Will you output all of the data below exactly, omitting the images?
── Provided information
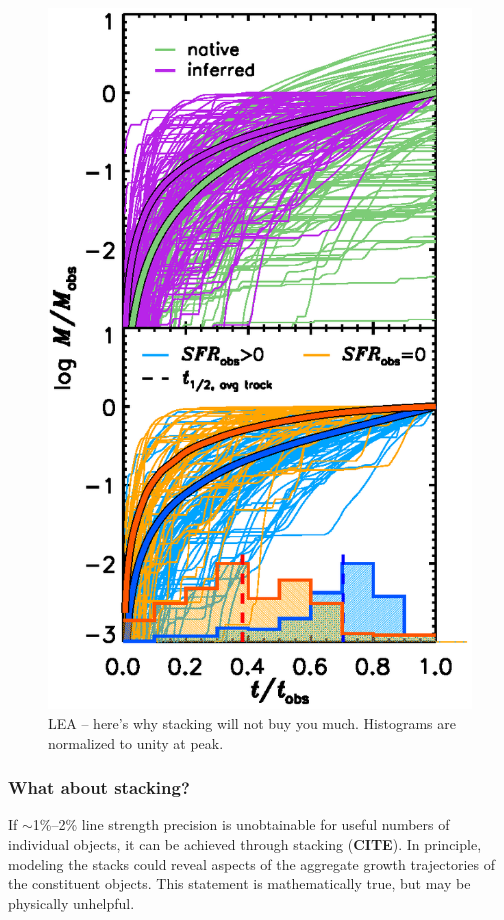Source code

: \documentclass[a4paper,fleqn,usenatbib]{mnras}
\newcommand{\bfr}{\bf\color{red}}
\newcommand{\bfb}{\color{myblue}}
\newcommand{\CITE}{{\bfr CITE}}
\begin{document}
\begin{figure}
\includegraphics[trim = 0cm 1cm 0cm 0cm]{noStackShowV}
\caption{\bfb LEA -- here's why stacking will not buy you much. Histograms are normalized 
		to unity at peak.}
\label{fig:noStack}
\end{figure}

\subsubsection{What about stacking?}
\label{sec:stacking}

If $\sim$1\%--2\% line strength precision is unobtainable for useful numbers of individual objects, 
it can be achieved through stacking (\CITE). In principle, modeling the stacks could reveal aspects 
of the aggregate growth trajectories of the constituent objects. This statement is mathematically true, 
but may be physically unhelpful.
\end{document}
────
▶ [Solution]
Source code

: \documentclass[a4paper,fleqn,usenatbib]{mnras}
\newcommand{\bfr}{\bf\color{red}}
\newcommand{\bfb}{\color{myblue}}
\newcommand{\CITE}{{\bfr CITE}}
\begin{document}
\begin{figure}
\includegraphics[trim = 0cm 1cm 0cm 0cm]{noStackShowV}
\caption{\bfb LEA -- here's why stacking will not buy you much. Histograms are normalized 
		to unity at peak.}
\label{fig:noStack}
\end{figure}

\subsubsection{What about stacking?}
\label{sec:stacking}

If $\sim$1\%--2\% line strength precision is unobtainable for useful numbers of individual objects, 
it can be achieved through stacking (\CITE). In principle, modeling the stacks could reveal aspects 
of the aggregate growth trajectories of the constituent objects. This statement is mathematically true, 
but may be physically unhelpful.
\end{document}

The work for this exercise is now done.